I told them if they were super good today I’d hit Play.
You wouldn’t believe how super good they were. With about fifteen minutes to go in class I hit Play.
After that awesome warning message the first thing that plays is a minute or so of a close up of Elvis Presley giving some sort of sound check for some movie he’s filming in 1968. I saw the date on the Hollywood clapper thing they use before they start the take. For the next minute the camera stays on Elvis in close up without any narration and I’d have to say Elvis and his handsomeness were peaking and his eyes were clear and he seemed to be having fun. Like I said, the camera was on him close. I thought to look over to my left and see who was watching and appreciating what I chose to do with my money from the parent volunteer association. I wish they all paid attention to me like that when I was eminently lecturing, but there was no way—this was Elvis Presley, who might have been the most handsome man in the world when he was handsome. Let me run down what some certain thirteen and fourteen year old girls were doing with their facial expressions …
- Debbie’s jaw had dropped and I think if you showed her a picture of the way she looked she’d be real embarrassed
- Petal looked like she wasn’t impressed at all even though she couldn’t take her eyes off the TV
- Tempest was either in total shock at how cool and handsome Elvis was or she’s got a poker face that’ll melt steel
- All of the girls moaned in extreme disappointment … Awwwwww … when the next segment began
I advanced it a ways to another clip of some real-life footage from the early 70s about a little eleven year old girl named Diane in Tennessee who’s been in a lot of trouble lately. We see her standing before a judge. The judge gets on to her about her misbehaving … even her misbehaving in school. During the entire segment the little girl is crying. It’s unbearable to watch. Everybody in the class is squirming. They really and truly feel sorry for this little girl. The judge orders Diane taken from her home and put in a foster home. Diane’s mother isn’t too upset about it. She seems relieved, actually. But it really is unbearable for us. No narration. Just real black and white life happening in a juvenile courtroom and a case worker’s office with this crying little girl. I looked over at the class again … the girls and the boys. They were being super good and super strong.

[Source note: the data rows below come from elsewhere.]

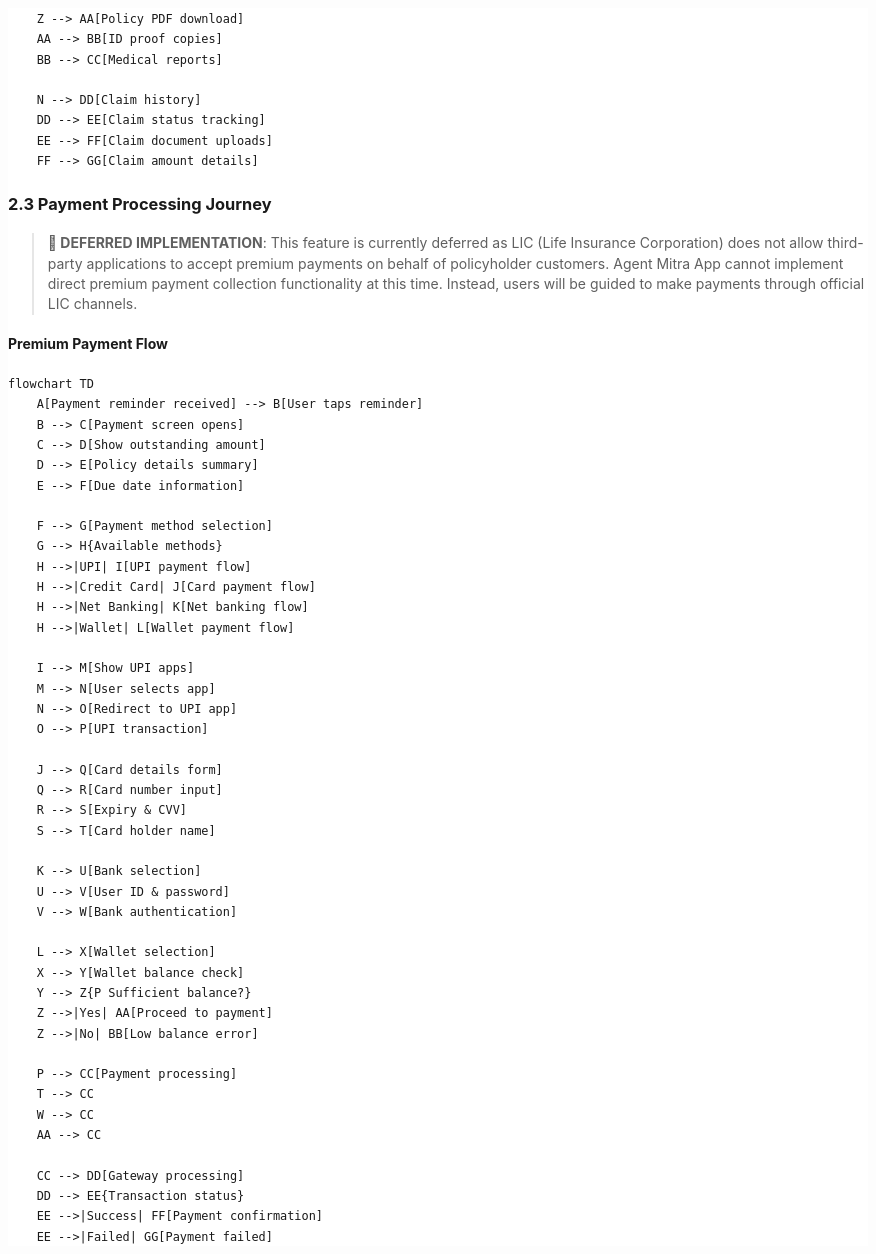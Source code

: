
 ```mermaid
    Z --> AA[Policy PDF download]
    AA --> BB[ID proof copies]
    BB --> CC[Medical reports]

    N --> DD[Claim history]
    DD --> EE[Claim status tracking]
    EE --> FF[Claim document uploads]
    FF --> GG[Claim amount details]
```

### 2.3 Payment Processing Journey

> **🚫 DEFERRED IMPLEMENTATION**: This feature is currently deferred as LIC (Life Insurance Corporation) does not allow third-party applications to accept premium payments on behalf of policyholder customers. Agent Mitra App cannot implement direct premium payment collection functionality at this time. Instead, users will be guided to make payments through official LIC channels.

#### Premium Payment Flow
```mermaid
flowchart TD
    A[Payment reminder received] --> B[User taps reminder]
    B --> C[Payment screen opens]
    C --> D[Show outstanding amount]
    D --> E[Policy details summary]
    E --> F[Due date information]

    F --> G[Payment method selection]
    G --> H{Available methods}
    H -->|UPI| I[UPI payment flow]
    H -->|Credit Card| J[Card payment flow]
    H -->|Net Banking| K[Net banking flow]
    H -->|Wallet| L[Wallet payment flow]

    I --> M[Show UPI apps]
    M --> N[User selects app]
    N --> O[Redirect to UPI app]
    O --> P[UPI transaction]

    J --> Q[Card details form]
    Q --> R[Card number input]
    R --> S[Expiry & CVV]
    S --> T[Card holder name]

    K --> U[Bank selection]
    U --> V[User ID & password]
    V --> W[Bank authentication]

    L --> X[Wallet selection]
    X --> Y[Wallet balance check]
    Y --> Z{P Sufficient balance?}
    Z -->|Yes| AA[Proceed to payment]
    Z -->|No| BB[Low balance error]

    P --> CC[Payment processing]
    T --> CC
    W --> CC
    AA --> CC

    CC --> DD[Gateway processing]
    DD --> EE{Transaction status}
    EE -->|Success| FF[Payment confirmation]
    EE -->|Failed| GG[Payment failed]

```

But then I hit Stop. I had to.
I think if they had to watch ten more seconds of this gritty portrait of a heartbreaking moment in a broad look at southern culture they all would have started crying, too.
After school let out I watched the whole segment. I started all over again. Hoover was in there with me. He leaves later in the afternoon and wanted to hang out in The Cozy Room of Learning. He says he really likes history. Hoover watched the segment with me. The last few moments don’t get any less unbearable for little Diane or the viewer. It gets worse. I’m thinking … if Hoover thinks teachers goof off after the kids leave I guess he learned something today. He was speechless. I guess he learned we don’t goof around one bit. I guess Hoover learned we’re tough on ourselves, too.